Gifts for the eco conscious baby – five practical ideas that are not greenwashed bamboo offerings on affiliate links
by Katie Virk
Congratulations! Your friend is having a baby! Social etiquette demands you run to the nearest big supermarket and buy them a cute little outfit for the newborn.
Welcome to the world of consumerism little one.
Of course there are many beautiful plastic free, organic cotton, ethically made alternatives. But, eco consumer beware! A gift that is unwanted, un-needed, or unused is not eco. Gifts that lie at the back of the drawer for two years then get given to the charity shop, or worse chucked away, are not eco (no matter how plastic free and ethically made they are).
Get a new family something that they really need, something that they would have had to go out and buy anyway. Even if it is (shock horror) plastic. Then you save the pointless carbon footprint and the landfill waste of a useless gift.
What do I buy for new parents? Five ideas that will be truly appreciated:
This is my go to when social etiquette demands I buy a brand new (not pre-loved, second hand, homemade) gift. There is little more precious to me than time spent snuggled up reading with my beloved little squish. By giving books I’m giving the gift of that special loving moment to a new parent. Also when your little one (or more likely you) are tired of them, there’s a big market for second hand books as they last really well.
Plus there are so many adorable board books to swoon over. I love (amongst many many more):
- ‘Everywhere Babies’ by Susan Meyers
- ‘Ten Little Fingers and Ten Little Toes’ by Mem Fox
- ‘Peepo’ by Janet and Allan Ahlberg
- ‘Tickle, Tickle’ by Helen Oxenbury
- ‘That’s not my…’ series of books by Usbourne
2. Sippy cups / spoons / weaning items
I do get a few weird looks when I turn up with weaning items for brand new babies. Clearly I know they’re not going to be nomming down carrot purée for a good few months. But time flies and soon they’re going to need this stuff.
Is plastic kitchenware eco? Yes, since the parents are going to go out and buy it anyway, you are not adding any extra plastic waste to the world. And you’re saving on the waste of an unnecessary gift.
In the first few months of weaning you can’t beat plastic for being strong, light and dishwasher proof. I wouldn’t give a metal sippy cup to a child until they are old enough to know not to whack their own head with it. (Those things are seriously heavy). And I wouldn’t inflict non dishwasher proof kitchenware (i.e. anything wooden or bamboo) on tired new parents.
Our plastic sippy cups are nearly six years old and still used daily.
3. Presents for the new parent
Babies only want milk and a warm chest to sleep on, they couldn’t give a stuff about gifts. New parents, on the other hand, need all the help they can get. Think fancy tea, coffee, nice biscuits, smelly soap, moisturiser etc. Bonus points if you find a lovely plastic free, environmentally friendly version. But frankly a packet of hobnobs is more eco than a baby outfit that gets worn once and tossed, (and much tastier).

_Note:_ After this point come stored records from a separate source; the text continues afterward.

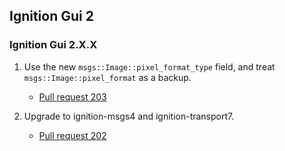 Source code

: ## Ignition Gui 2

### Ignition Gui 2.X.X

1. Use the new `msgs::Image::pixel_format_type` field, and treat `msgs::Image::pixel_format` as a backup.
   * [Pull request 203](https://bitbucket.org/ignitionrobotics/ign-gui/pull-requests/203)

1. Upgrade to ignition-msgs4 and ignition-transport7.
   * [Pull request 202](https://bitbucket.org/ignitionrobotics/ign-gui/pull-requests/202)
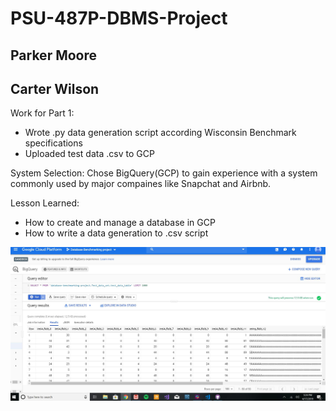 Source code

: # PSU-487P-DBMS-Project
## Parker Moore
## Carter Wilson

Work for Part 1:
- Wrote .py data generation script according Wisconsin Benchmark specifications
- Uploaded test data .csv to GCP

System Selection:
Chose BigQuery(GCP) to gain experience with a system commonly used by major compaines like Snapchat and Airbnb.

Lesson Learned:
- How to create and manage a database in GCP
- How to write a data generation to .csv script

![](demopic.JPG)
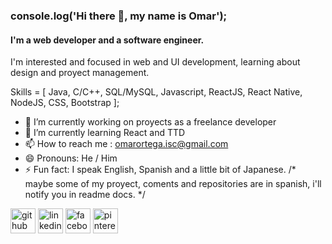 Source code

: ### console.log('Hi there 👋, my name is Omar');
#### I'm a web developer and a software engineer.
I'm interested and focused in web and UI development, learning about design and proyect management.

Skills = [ Java, C/C++, SQL/MySQL, Javascript, ReactJS, React Native, NodeJS, CSS, Bootstrap ];


- 🔭 I’m currently working on proyects as a freelance developer 
- 🌱 I’m currently learning React and TTD 
- 📫 How to reach me : omarortega.isc@gmail.com 
- 😄 Pronouns: He / Him 
- ⚡ Fun fact: I speak English, Spanish and a little bit of Japanese.
/*  maybe some of my proyect, coments and repositories are in spanish, i'll notify you in readme docs. */

[<img src='https://cdn.jsdelivr.net/npm/simple-icons@3.0.1/icons/github.svg' alt='github' height='40'>](https://github.com/@hazertrouble)  [<img src='https://cdn.jsdelivr.net/npm/simple-icons@3.0.1/icons/linkedin.svg' alt='linkedin' height='40'>](https://www.linkedin.com/in/linkedin.com/in/omar-ortega-618aa9199//)  [<img src='https://cdn.jsdelivr.net/npm/simple-icons@3.0.1/icons/facebook.svg' alt='facebook' height='40'>](https://www.facebook.com/facebook.com/omar.ortega.165/)  [<img src='https://cdn.jsdelivr.net/npm/simple-icons@3.0.1/icons/pinterest.svg' alt='pinterest' height='40'>](pinterest.com.mx/omaroc/)  
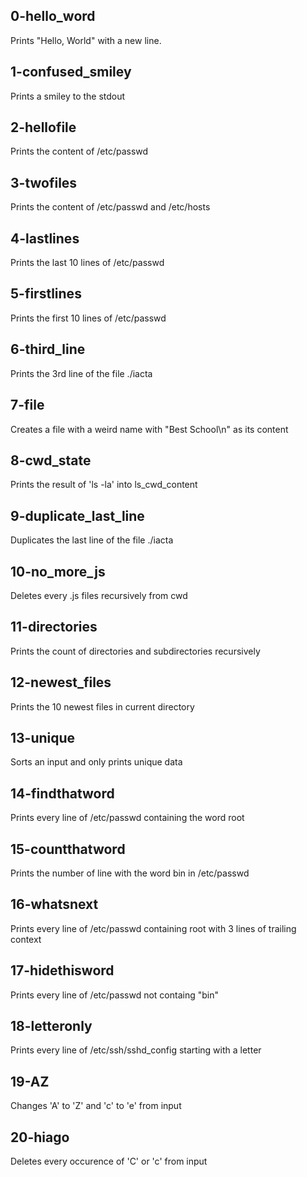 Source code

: ## 0-hello_word
Prints "Hello, World" with a new line.

## 1-confused_smiley
Prints a smiley to the stdout

## 2-hellofile
Prints the content of /etc/passwd

## 3-twofiles
Prints the content of /etc/passwd and /etc/hosts

## 4-lastlines
Prints the last 10 lines of /etc/passwd

## 5-firstlines
Prints the first 10 lines of /etc/passwd

## 6-third_line
Prints the 3rd line of the file ./iacta

## 7-file
Creates a file with a weird name with "Best School\n" as its content

## 8-cwd_state
Prints the result of 'ls -la' into ls_cwd_content

## 9-duplicate_last_line
Duplicates the last line of the file ./iacta

## 10-no_more_js
Deletes every .js files recursively from cwd

## 11-directories
Prints the count of directories and subdirectories recursively

## 12-newest_files
Prints the 10 newest files in current directory

## 13-unique
Sorts an input and only prints unique data

## 14-findthatword
Prints every line of /etc/passwd containing the word root

## 15-countthatword
Prints the number of line with the word bin in /etc/passwd

## 16-whatsnext
Prints every line of /etc/passwd containing root with 3 lines of trailing context

## 17-hidethisword
Prints every line of /etc/passwd not containg "bin"

## 18-letteronly
Prints every line of /etc/ssh/sshd_config starting with a letter

## 19-AZ
Changes 'A' to 'Z' and 'c' to 'e' from input

## 20-hiago
Deletes every occurence of 'C' or 'c' from input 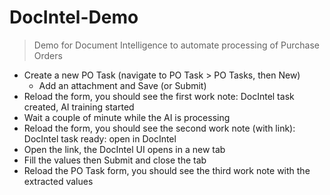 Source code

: # DocIntel-Demo

> Demo for Document Intelligence to automate processing of Purchase Orders

- Create a new PO Task (navigate to PO Task > PO Tasks, then New)
    - Add an attachment and Save (or Submit)
- Reload the form, you should see the first work note: DocIntel task created, AI training started
- Wait a couple of minute while the AI is processing
- Reload the form, you should see the second work note (with link): DocIntel task ready: open in DocIntel
- Open the link, the DocIntel UI opens in a new tab
- Fill the values then Submit and close the tab
- Reload the PO Task form, you should see the third work note with the extracted values
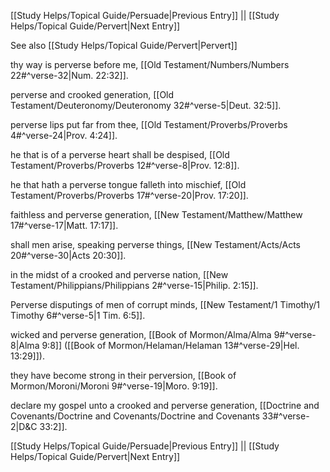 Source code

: [[Study Helps/Topical Guide/Persuade|Previous Entry]]  ||  [[Study Helps/Topical Guide/Pervert|Next Entry]]

 See also [[Study Helps/Topical Guide/Pervert|Pervert]]

 thy way is perverse before me, [[Old Testament/Numbers/Numbers 22#^verse-32|Num. 22:32]].

 perverse and crooked generation, [[Old Testament/Deuteronomy/Deuteronomy 32#^verse-5|Deut. 32:5]].

 perverse lips put far from thee, [[Old Testament/Proverbs/Proverbs 4#^verse-24|Prov. 4:24]].

 he that is of a perverse heart shall be despised, [[Old Testament/Proverbs/Proverbs 12#^verse-8|Prov. 12:8]].

 he that hath a perverse tongue falleth into mischief, [[Old Testament/Proverbs/Proverbs 17#^verse-20|Prov. 17:20]].

 faithless and perverse generation, [[New Testament/Matthew/Matthew 17#^verse-17|Matt. 17:17]].

 shall men arise, speaking perverse things, [[New Testament/Acts/Acts 20#^verse-30|Acts 20:30]].

 in the midst of a crooked and perverse nation, [[New Testament/Philippians/Philippians 2#^verse-15|Philip. 2:15]].

 Perverse disputings of men of corrupt minds, [[New Testament/1 Timothy/1 Timothy 6#^verse-5|1 Tim. 6:5]].

 wicked and perverse generation, [[Book of Mormon/Alma/Alma 9#^verse-8|Alma 9:8]] ([[Book of Mormon/Helaman/Helaman 13#^verse-29|Hel. 13:29]]).

 they have become strong in their perversion, [[Book of Mormon/Moroni/Moroni 9#^verse-19|Moro. 9:19]].

 declare my gospel unto a crooked and perverse generation, [[Doctrine and Covenants/Doctrine and Covenants/Doctrine and Covenants 33#^verse-2|D&C 33:2]].

[[Study Helps/Topical Guide/Persuade|Previous Entry]]  ||  [[Study Helps/Topical Guide/Pervert|Next Entry]]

Whether the new parent is planning on using cloth nappies or not, most people will still use the occasional disposable. It’s probably sensible to have a packet on hand in case of crazy diarrhoeal illness (of the parent, or child, or both) or washing machine breakdown.
Babies are going to use the same number of nappies whether you gift them, or whether their parents buy them. By gifting something the baby would have used anyway you’re keeping an un-needed gift out of landfill. You can also opt to buy some of the more eco nappies which look a bit more like a special gift than a bumper pack from Aldi.
5. Car seat / cot mattress / breast pump
The saying goes ‘the most eco item is the one you already own’. Apply this to newborn babies and it’s the one that their parents were almost certainly going to have to buy brand new anyway. There are two items even the most eco conscious parents are advised to buy brand new (car seat and cot mattress). And some parents may feel icky with second hand items for more personal use such as breast pumps. These are big ticket items but you can club together with friends and all chip in. You will need to tell the new parent your plan and check their brand/size preferences, so this is probably one for family and close friends.
Whatever you end up buying, the key is to make sure it is something parents will actually use, so if in doubt, check to see if there’s anything in particular they need before heading to the shops.